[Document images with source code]
....................
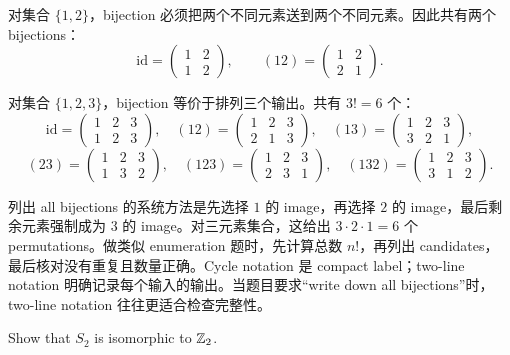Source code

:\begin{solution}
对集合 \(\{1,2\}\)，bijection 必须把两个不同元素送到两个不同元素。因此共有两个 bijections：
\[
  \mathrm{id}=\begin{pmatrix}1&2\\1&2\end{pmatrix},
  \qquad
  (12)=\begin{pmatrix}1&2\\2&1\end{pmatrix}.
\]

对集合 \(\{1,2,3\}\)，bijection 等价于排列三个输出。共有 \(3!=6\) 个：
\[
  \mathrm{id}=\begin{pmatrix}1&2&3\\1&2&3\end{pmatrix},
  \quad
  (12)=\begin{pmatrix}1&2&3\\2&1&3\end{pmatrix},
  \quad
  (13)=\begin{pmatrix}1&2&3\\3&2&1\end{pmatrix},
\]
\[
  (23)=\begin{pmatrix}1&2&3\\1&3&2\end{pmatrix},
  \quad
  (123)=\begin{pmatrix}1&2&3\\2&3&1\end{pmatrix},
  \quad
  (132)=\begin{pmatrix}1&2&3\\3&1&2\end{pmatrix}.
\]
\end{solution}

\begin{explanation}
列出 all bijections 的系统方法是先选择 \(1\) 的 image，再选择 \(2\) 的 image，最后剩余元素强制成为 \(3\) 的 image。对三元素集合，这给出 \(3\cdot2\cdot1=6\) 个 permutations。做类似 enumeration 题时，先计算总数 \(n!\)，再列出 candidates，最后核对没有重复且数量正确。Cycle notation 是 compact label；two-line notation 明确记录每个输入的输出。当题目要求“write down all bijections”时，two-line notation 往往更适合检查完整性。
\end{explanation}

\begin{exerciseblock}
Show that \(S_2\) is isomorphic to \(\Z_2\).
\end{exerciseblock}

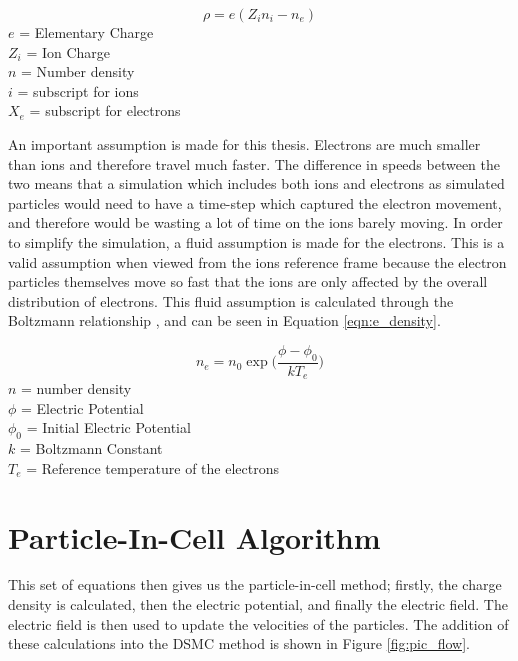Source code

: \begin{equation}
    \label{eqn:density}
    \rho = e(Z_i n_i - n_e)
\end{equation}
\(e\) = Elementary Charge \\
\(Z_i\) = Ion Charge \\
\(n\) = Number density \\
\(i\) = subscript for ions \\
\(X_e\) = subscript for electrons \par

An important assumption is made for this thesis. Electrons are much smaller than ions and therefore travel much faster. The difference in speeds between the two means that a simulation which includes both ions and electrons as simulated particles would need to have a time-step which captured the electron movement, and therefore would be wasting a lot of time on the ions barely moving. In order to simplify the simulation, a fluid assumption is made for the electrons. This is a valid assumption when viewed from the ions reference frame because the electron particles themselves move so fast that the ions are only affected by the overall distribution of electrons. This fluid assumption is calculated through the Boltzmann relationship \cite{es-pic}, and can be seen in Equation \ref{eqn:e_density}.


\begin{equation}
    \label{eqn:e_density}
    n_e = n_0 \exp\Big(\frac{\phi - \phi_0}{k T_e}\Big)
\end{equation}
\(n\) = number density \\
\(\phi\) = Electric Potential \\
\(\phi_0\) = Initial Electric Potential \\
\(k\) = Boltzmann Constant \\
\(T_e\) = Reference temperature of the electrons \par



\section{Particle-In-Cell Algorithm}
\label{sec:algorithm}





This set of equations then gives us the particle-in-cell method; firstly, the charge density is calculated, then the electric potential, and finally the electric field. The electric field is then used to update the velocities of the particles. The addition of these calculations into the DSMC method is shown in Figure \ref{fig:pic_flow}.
....................
TASK: Above are the records; copy each line from them that includes the string "calculated".

SOLVED EXERCISE:
An important assumption is made for this thesis. Electrons are much smaller than ions and therefore travel much faster. The difference in speeds between the two means that a simulation which includes both ions and electrons as simulated particles would need to have a time-step which captured the electron movement, and therefore would be wasting a lot of time on the ions barely moving. In order to simplify the simulation, a fluid assumption is made for the electrons. This is a valid assumption when viewed from the ions reference frame because the electron particles themselves move so fast that the ions are only affected by the overall distribution of electrons. This fluid assumption is calculated through the Boltzmann relationship \cite{es-pic}, and can be seen in Equation \ref{eqn:e_density}.
This set of equations then gives us the particle-in-cell method; firstly, the charge density is calculated, then the electric potential, and finally the electric field. The electric field is then used to update the velocities of the particles. The addition of these calculations into the DSMC method is shown in Figure \ref{fig:pic_flow}.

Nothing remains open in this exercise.